With this threat in mind, and with the growing expectation for free services in general (or “freemium”, where a basic service is free for most, with high margin charges for additional services), Optus will look to capitalize on its significant subscriber base in Asia (over 400 Million customers) and its early successes with digital services. Optus’ TV Now, a product that allows you to record free-to-air content and transmit them for later viewing on mobile devices, is an example of where Optus expects to grow new businesses as ubiquitous broadband, via the NBN approaches.

Further in the release, Bryan has highlighted some sobering figures – the Australian mobile market has “passed saturation point”, with 1.25 services per person. With so little room to grow, carriers like Optus will be hoping to deepen their relationships with customers, through the use of powerful social media tools and more digital services.
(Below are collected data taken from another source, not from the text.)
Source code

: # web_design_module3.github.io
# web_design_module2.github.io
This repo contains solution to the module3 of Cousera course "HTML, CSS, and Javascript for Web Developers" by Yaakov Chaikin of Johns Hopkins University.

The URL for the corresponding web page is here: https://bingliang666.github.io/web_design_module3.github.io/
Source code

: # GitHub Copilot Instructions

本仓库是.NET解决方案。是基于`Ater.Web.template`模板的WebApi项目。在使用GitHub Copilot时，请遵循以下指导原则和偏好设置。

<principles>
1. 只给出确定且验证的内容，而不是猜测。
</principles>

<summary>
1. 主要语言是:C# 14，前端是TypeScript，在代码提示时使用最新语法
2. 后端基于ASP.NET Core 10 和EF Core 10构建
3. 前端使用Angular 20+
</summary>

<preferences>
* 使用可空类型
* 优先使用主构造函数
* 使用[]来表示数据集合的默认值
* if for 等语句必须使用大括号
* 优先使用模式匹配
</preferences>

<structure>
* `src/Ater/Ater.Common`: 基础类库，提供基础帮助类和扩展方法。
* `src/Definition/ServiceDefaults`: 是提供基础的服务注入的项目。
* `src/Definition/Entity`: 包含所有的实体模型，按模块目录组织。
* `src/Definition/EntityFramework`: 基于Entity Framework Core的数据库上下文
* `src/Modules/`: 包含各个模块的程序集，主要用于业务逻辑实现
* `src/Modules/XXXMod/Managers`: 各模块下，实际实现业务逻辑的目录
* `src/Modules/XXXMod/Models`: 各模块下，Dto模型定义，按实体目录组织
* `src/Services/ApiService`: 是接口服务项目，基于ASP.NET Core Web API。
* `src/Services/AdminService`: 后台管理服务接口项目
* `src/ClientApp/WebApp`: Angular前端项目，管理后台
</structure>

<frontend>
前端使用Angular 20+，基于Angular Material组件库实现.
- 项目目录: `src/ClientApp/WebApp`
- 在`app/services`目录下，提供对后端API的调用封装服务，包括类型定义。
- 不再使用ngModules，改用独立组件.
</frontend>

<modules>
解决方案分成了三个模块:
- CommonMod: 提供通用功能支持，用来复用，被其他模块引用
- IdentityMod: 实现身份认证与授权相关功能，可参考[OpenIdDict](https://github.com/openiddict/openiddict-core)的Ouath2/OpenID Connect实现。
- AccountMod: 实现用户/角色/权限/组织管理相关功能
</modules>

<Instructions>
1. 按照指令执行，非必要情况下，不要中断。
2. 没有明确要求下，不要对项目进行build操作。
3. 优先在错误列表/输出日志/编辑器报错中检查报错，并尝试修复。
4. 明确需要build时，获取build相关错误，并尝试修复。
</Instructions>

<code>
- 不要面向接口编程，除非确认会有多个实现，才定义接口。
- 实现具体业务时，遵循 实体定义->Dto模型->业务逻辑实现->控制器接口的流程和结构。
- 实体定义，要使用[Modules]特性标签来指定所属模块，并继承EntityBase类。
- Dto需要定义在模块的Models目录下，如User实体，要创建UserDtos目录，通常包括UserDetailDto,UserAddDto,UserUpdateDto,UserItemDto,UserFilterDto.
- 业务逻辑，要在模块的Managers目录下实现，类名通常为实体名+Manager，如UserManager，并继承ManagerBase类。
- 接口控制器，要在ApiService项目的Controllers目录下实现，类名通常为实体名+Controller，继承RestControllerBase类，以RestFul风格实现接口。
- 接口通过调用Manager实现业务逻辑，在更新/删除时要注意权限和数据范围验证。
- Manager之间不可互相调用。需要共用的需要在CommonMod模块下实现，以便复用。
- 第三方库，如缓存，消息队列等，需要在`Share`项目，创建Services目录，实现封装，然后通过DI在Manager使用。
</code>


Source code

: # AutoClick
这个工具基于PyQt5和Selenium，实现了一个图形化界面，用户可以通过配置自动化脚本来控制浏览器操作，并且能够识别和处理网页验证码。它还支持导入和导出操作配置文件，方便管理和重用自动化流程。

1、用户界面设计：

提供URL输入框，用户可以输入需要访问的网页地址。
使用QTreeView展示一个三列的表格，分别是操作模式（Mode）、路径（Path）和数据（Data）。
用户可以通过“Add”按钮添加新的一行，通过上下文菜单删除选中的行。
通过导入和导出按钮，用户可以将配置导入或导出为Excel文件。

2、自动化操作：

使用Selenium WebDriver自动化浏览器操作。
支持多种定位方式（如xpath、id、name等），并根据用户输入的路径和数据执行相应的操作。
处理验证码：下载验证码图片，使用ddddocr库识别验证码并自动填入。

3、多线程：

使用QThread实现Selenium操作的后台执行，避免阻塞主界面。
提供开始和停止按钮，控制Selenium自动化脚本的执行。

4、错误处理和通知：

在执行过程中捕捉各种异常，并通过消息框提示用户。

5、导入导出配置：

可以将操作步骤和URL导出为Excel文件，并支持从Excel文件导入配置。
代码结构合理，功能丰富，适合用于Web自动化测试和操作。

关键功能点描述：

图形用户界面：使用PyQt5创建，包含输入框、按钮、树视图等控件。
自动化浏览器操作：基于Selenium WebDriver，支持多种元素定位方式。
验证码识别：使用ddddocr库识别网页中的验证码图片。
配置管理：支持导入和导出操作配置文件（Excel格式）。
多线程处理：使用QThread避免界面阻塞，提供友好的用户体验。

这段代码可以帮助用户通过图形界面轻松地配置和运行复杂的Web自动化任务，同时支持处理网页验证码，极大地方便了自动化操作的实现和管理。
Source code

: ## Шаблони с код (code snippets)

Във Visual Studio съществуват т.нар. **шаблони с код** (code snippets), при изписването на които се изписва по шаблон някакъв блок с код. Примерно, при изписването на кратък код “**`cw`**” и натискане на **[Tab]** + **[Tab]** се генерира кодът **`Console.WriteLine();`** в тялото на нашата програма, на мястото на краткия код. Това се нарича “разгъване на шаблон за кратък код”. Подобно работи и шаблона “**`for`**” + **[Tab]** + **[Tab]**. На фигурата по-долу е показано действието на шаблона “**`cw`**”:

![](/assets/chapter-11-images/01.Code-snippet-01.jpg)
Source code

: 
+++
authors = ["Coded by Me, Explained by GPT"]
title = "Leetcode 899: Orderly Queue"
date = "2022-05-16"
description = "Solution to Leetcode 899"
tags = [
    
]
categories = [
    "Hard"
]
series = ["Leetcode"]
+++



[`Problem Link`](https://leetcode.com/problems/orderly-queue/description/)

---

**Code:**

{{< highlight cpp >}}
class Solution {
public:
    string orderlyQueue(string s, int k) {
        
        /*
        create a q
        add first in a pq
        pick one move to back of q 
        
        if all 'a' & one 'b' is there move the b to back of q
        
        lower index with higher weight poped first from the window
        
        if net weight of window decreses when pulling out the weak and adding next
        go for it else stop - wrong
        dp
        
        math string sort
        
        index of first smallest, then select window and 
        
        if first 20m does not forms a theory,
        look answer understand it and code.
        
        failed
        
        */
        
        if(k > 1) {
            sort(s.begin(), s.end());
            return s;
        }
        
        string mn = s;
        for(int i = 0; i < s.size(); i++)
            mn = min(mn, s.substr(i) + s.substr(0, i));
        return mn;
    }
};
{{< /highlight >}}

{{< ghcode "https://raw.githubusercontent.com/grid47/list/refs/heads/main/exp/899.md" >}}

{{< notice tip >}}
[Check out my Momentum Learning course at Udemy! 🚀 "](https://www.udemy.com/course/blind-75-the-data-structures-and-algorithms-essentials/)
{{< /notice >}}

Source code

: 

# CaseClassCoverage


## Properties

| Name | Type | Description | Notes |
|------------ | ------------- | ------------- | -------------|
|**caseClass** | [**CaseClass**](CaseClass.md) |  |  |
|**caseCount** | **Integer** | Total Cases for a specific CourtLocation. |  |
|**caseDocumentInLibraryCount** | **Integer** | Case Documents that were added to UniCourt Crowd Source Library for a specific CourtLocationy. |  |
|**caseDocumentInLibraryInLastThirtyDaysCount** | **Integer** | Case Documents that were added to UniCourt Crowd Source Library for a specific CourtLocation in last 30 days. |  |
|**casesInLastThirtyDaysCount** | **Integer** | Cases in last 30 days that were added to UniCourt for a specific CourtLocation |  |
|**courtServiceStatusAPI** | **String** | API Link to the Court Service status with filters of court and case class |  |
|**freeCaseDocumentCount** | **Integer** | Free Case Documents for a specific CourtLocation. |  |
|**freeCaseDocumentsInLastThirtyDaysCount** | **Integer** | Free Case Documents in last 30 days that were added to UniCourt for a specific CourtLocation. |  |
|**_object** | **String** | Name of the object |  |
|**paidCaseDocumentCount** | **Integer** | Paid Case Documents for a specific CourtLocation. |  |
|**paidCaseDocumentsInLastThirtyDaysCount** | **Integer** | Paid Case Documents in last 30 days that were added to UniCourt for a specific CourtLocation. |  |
Moreso than social media is the ‘ecosystem’ that consumers will want to belong to. “Consumers no longer care about specific devices and services; they care about how those devices and services help them reach the wider ecosystems they find valuable”. Bryan then went on to point out the key drivers of Apple’s iTunes and App Store success, particularly in finding a way to incentivize content producers to ‘buy in’ to the ecosystem and make people’s lives easier. Bryan outlines Optus’ key innovations with this type of growth in mind:

-    TV Now  (enjoy TV wherever and whenever)
-    GoPlaces (reviews and special offers for local entertainment options)
-    SmartSafe (Secure cloud storage)
-    Optus MeTV (IPTV, allowing Pay TV options without long term commitments)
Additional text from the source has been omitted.